• _ABOUT THIS EXERCISE_
Restate all of the records below exactly. Do not carry over any image.
______
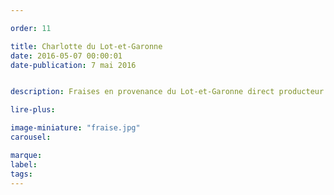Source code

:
 ```yaml
---

order: 11

title: Charlotte du Lot-et-Garonne
date: 2016-05-07 00:00:01
date-publication: 7 mai 2016


description: Fraises en provenance du Lot-et-Garonne direct producteur

lire-plus: 

image-miniature: "fraise.jpg"
carousel: 

marque:
label: 
tags: 
---
```


<!--fin-excerpt-->
<!-- ******************************** -->
<!-- **** début contenu détaillé **** -->



<!-- **** fin contenu détaillé **** -->
<!-- ****************************** -->

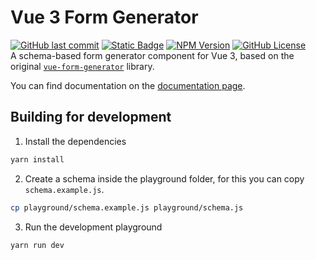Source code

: # Vue 3 Form Generator
[![GitHub last commit](https://img.shields.io/github/last-commit/kevinkosterr/vue3-form-generator?logo=github)](https://github.com/kevinkosterr/vue3-form-generator/commits/main/)
[![Static Badge](https://img.shields.io/badge/Vue%20version-3.x.x-green?logo=vue.js)](https://vuejs.org)
[![NPM Version](https://img.shields.io/npm/v/%40kevinkosterr%2Fvue3-form-generator?logo=npm)](https://www.npmjs.com/package/@kevinkosterr/vue3-form-generator)
[![GitHub License](https://img.shields.io/github/license/kevinkosterr/vue3-form-generator)](https://github.com/kevinkosterr/vue3-form-generator?tab=MIT-1-ov-file)
<br>
A schema-based form generator component for Vue 3, based on the original 
[`vue-form-generator`](https://github.com/vue-generators/vue-form-generator) library.

You can find documentation on the [documentation page](https://kevinkosterr.github.io/vue3-form-generator-docs).

## Building for development
1. Install the dependencies
```bash
yarn install
```
2. Create a schema inside the playground folder, for this you can copy `schema.example.js`.
```bash
cp playground/schema.example.js playground/schema.js
```
3. Run the development playground
```bash
yarn run dev 
```


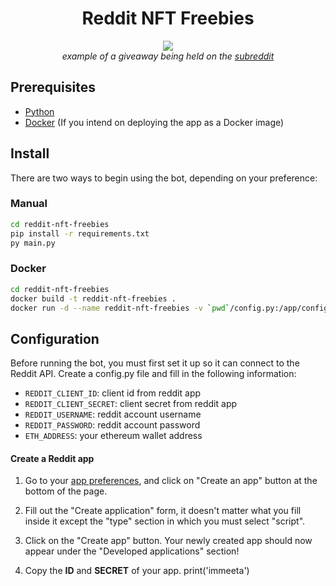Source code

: <div align="center">
<h1>Reddit NFT Freebies</h1>
<img src="https://user-images.githubusercontent.com/88138099/142779007-babd0822-192a-41db-a186-30f0b8f17318.png"/></br>
<i>example of a giveaway being held on the <a href="https://www.reddit.com/r/NFTsMarketplace/">subreddit</a></i>
</div>

## Prerequisites

- [Python](https://www.python.org/downloads/)
- [Docker](https://docs.docker.com/get-docker/) (If you intend on deploying the app as a Docker image)

## Install

There are two ways to begin using the bot, depending on your preference:

### Manual

```bash
cd reddit-nft-freebies
pip install -r requirements.txt
py main.py
```

### Docker

```bash
cd reddit-nft-freebies
docker build -t reddit-nft-freebies .
docker run -d --name reddit-nft-freebies -v `pwd`/config.py:/app/config.py reddit-nft-freebies:latest
```

## Configuration

Before running the bot, you must first set it up so it can connect to the Reddit API. Create a config.py file and fill in the following information:

- `REDDIT_CLIENT_ID`: client id from reddit app
- `REDDIT_CLIENT_SECRET`: client secret from reddit app
- `REDDIT_USERNAME`: reddit account username
- `REDDIT_PASSWORD`: reddit account password
- `ETH_ADDRESS`: your ethereum wallet address

#### Create a Reddit app

1. Go to your [app preferences](https://old.reddit.com/prefs/apps/), and click on "Create an app" button at the bottom of the page.

2. Fill out the "Create application" form, it doesn't matter what you fill inside it except the "type" section in which you must select "script".

3. Click on the "Create app" button. Your newly created app should now appear under the "Developed applications" section!

4. Copy the **ID** and **SECRET** of your app.
print('immeeta')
______
• _RESULT FOR THIS TASK_
Source code

:
 ```yaml
---

order: 11

title: Charlotte du Lot-et-Garonne
date: 2016-05-07 00:00:01
date-publication: 7 mai 2016


description: Fraises en provenance du Lot-et-Garonne direct producteur

lire-plus: 

image-miniature: "fraise.jpg"
carousel: 

marque:
label: 
tags: 
---
```


<!--fin-excerpt-->
<!-- ******************************** -->
<!-- **** début contenu détaillé **** -->



<!-- **** fin contenu détaillé **** -->
<!-- ****************************** -->

Source code

: # Vue 3 Form Generator
[![GitHub last commit](https://img.shields.io/github/last-commit/kevinkosterr/vue3-form-generator?logo=github)](https://github.com/kevinkosterr/vue3-form-generator/commits/main/)
[![Static Badge](https://img.shields.io/badge/Vue%20version-3.x.x-green?logo=vue.js)](https://vuejs.org)
[![NPM Version](https://img.shields.io/npm/v/%40kevinkosterr%2Fvue3-form-generator?logo=npm)](https://www.npmjs.com/package/@kevinkosterr/vue3-form-generator)
[![GitHub License](https://img.shields.io/github/license/kevinkosterr/vue3-form-generator)](https://github.com/kevinkosterr/vue3-form-generator?tab=MIT-1-ov-file)
<br>
A schema-based form generator component for Vue 3, based on the original 
[`vue-form-generator`](https://github.com/vue-generators/vue-form-generator) library.

You can find documentation on the [documentation page](https://kevinkosterr.github.io/vue3-form-generator-docs).

## Building for development
1. Install the dependencies
```bash
yarn install
```
2. Create a schema inside the playground folder, for this you can copy `schema.example.js`.
```bash
cp playground/schema.example.js playground/schema.js
```
3. Run the development playground
```bash
yarn run dev 
```


Source code

: <div align="center">
<h1>Reddit NFT Freebies</h1>
<img src="https://user-images.githubusercontent.com/88138099/142779007-babd0822-192a-41db-a186-30f0b8f17318.png"/></br>
<i>example of a giveaway being held on the <a href="https://www.reddit.com/r/NFTsMarketplace/">subreddit</a></i>
</div>

## Prerequisites

- [Python](https://www.python.org/downloads/)
- [Docker](https://docs.docker.com/get-docker/) (If you intend on deploying the app as a Docker image)

## Install

There are two ways to begin using the bot, depending on your preference:

### Manual

```bash
cd reddit-nft-freebies
pip install -r requirements.txt
py main.py
```

### Docker

```bash
cd reddit-nft-freebies
docker build -t reddit-nft-freebies .
docker run -d --name reddit-nft-freebies -v `pwd`/config.py:/app/config.py reddit-nft-freebies:latest
```

## Configuration

Before running the bot, you must first set it up so it can connect to the Reddit API. Create a config.py file and fill in the following information:

- `REDDIT_CLIENT_ID`: client id from reddit app
- `REDDIT_CLIENT_SECRET`: client secret from reddit app
- `REDDIT_USERNAME`: reddit account username
- `REDDIT_PASSWORD`: reddit account password
- `ETH_ADDRESS`: your ethereum wallet address

#### Create a Reddit app

1. Go to your [app preferences](https://old.reddit.com/prefs/apps/), and click on "Create an app" button at the bottom of the page.

2. Fill out the "Create application" form, it doesn't matter what you fill inside it except the "type" section in which you must select "script".

3. Click on the "Create app" button. Your newly created app should now appear under the "Developed applications" section!

4. Copy the **ID** and **SECRET** of your app.
print('immeeta')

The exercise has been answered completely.